Name: FLÁVIO LOPES FRANCISCO BITTENCOURT
Type: MSc dissertation
Publication date: 16/12/2016
Advisor:
Name |
Role |
|---|---|
| MARCIO FERREIRA MARTINS | Advisor * |
Examining board:
| Name |
Role |
|---|---|
| HARERTON OLIVEIRA DOURADO | External Examiner * |
| MARCIO FERREIRA MARTINS | Advisor * |
| WELLINGTON BETENCURTE DA SILVA | Internal Examiner * |
Summary: Mining plays an important role in the Brazilian national economic scenario, with the presence of several reserves. However, iron as it is extracted from these reserves, is not suitable to be used directly in industry applications and therefore must be processed in order to achieve agglomeration of fines and formation of iron ore pellets.
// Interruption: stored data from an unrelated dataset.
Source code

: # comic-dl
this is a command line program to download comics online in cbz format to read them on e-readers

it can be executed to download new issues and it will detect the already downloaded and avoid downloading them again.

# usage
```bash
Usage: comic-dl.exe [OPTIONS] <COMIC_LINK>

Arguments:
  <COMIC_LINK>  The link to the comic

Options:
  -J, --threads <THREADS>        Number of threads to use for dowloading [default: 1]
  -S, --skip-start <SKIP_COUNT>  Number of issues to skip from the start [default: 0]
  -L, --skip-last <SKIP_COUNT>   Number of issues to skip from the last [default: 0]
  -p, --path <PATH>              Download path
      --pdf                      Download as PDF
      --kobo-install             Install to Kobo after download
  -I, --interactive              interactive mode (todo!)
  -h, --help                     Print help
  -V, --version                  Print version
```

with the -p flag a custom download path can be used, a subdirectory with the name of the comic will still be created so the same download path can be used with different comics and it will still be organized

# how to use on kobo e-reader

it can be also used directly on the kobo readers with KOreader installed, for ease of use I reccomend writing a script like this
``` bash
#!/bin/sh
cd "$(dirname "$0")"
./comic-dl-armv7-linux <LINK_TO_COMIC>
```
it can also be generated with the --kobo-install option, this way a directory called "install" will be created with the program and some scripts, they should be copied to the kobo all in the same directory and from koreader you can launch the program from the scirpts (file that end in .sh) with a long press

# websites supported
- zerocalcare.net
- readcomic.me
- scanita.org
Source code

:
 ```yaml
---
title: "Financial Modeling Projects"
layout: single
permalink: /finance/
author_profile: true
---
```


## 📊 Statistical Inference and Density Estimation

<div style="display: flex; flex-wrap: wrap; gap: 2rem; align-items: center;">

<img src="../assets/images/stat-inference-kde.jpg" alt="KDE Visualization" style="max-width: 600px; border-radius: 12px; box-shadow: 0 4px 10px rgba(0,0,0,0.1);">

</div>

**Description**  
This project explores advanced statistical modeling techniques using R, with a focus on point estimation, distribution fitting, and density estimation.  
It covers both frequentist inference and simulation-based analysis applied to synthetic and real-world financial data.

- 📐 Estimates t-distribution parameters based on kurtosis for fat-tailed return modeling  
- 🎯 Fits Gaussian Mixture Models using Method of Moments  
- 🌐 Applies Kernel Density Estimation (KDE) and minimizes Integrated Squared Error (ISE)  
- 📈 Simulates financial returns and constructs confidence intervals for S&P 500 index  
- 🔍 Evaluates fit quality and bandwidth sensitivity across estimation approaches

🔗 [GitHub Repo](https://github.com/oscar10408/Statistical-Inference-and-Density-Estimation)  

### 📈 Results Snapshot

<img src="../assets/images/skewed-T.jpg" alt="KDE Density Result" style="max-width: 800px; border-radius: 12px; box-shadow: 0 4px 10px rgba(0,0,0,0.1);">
Thermal processing of pellets is widely used to provide reuse of the fines and to give pellets physical and metallurgical properties required for blast furnace operations. In order for these transformations to occur, combustion of gas is used, providing heat and reducing potential to transform the pellets. The problem lies in the complexity found in thermal processes of furnaces and industrial combustors, which is associated with the lack of control commonly found in many industrial plants, resulting in excessive fuel expenses. In the present work, computational simulations were performed using the software ANSYS FLUENT to model a combustor present in an industrial environment. The fuel used is the liquefied petroleum gas (LPG). Flame characteristics such as temperature profile, flame length, product formation rate and turbulent flame speed were analyzed. Two geometries for the combustor were studied: one considering a free exit section and another accounting for a reduced output diameter section. The results showed that the abrupt reduction of the outlet diameter has direct influence on the formation of the flame, making it thinner and narrower due to the action of vortexes at the inlet and outlet region of the combustor. It was possible to determine the reaction zone thickness for both situations and its relationship with the turbulent flame speed.